EXERCISE PROMPT » A complete response lists each line of the data below that includes the word "Consistent".

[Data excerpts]
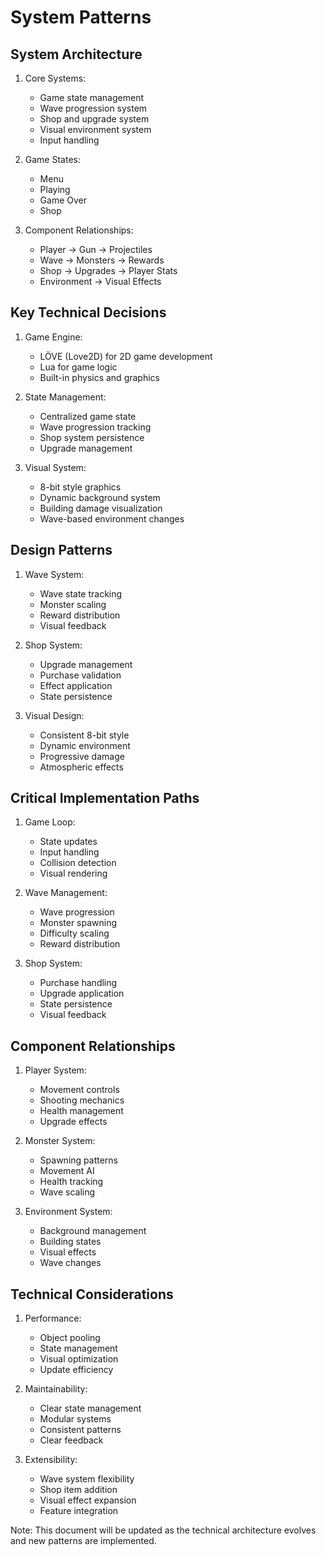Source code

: # System Patterns

## System Architecture
1. Core Systems:
   - Game state management
   - Wave progression system
   - Shop and upgrade system
   - Visual environment system
   - Input handling

2. Game States:
   - Menu
   - Playing
   - Game Over
   - Shop

3. Component Relationships:
   - Player -> Gun -> Projectiles
   - Wave -> Monsters -> Rewards
   - Shop -> Upgrades -> Player Stats
   - Environment -> Visual Effects

## Key Technical Decisions
1. Game Engine:
   - LÖVE (Love2D) for 2D game development
   - Lua for game logic
   - Built-in physics and graphics

2. State Management:
   - Centralized game state
   - Wave progression tracking
   - Shop system persistence
   - Upgrade management

3. Visual System:
   - 8-bit style graphics
   - Dynamic background system
   - Building damage visualization
   - Wave-based environment changes

## Design Patterns
1. Wave System:
   - Wave state tracking
   - Monster scaling
   - Reward distribution
   - Visual feedback

2. Shop System:
   - Upgrade management
   - Purchase validation
   - Effect application
   - State persistence

3. Visual Design:
   - Consistent 8-bit style
   - Dynamic environment
   - Progressive damage
   - Atmospheric effects

## Critical Implementation Paths
1. Game Loop:
   - State updates
   - Input handling
   - Collision detection
   - Visual rendering

2. Wave Management:
   - Wave progression
   - Monster spawning
   - Difficulty scaling
   - Reward distribution

3. Shop System:
   - Purchase handling
   - Upgrade application
   - State persistence
   - Visual feedback

## Component Relationships
1. Player System:
   - Movement controls
   - Shooting mechanics
   - Health management
   - Upgrade effects

2. Monster System:
   - Spawning patterns
   - Movement AI
   - Health tracking
   - Wave scaling

3. Environment System:
   - Background management
   - Building states
   - Visual effects
   - Wave changes

## Technical Considerations
1. Performance:
   - Object pooling
   - State management
   - Visual optimization
   - Update efficiency

2. Maintainability:
   - Clear state management
   - Modular systems
   - Consistent patterns
   - Clear feedback

3. Extensibility:
   - Wave system flexibility
   - Shop item addition
   - Visual effect expansion
   - Feature integration

Note: This document will be updated as the technical architecture evolves and new patterns are implemented.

EXPECTED OUTPUT »
   - Consistent 8-bit style
   - Consistent patterns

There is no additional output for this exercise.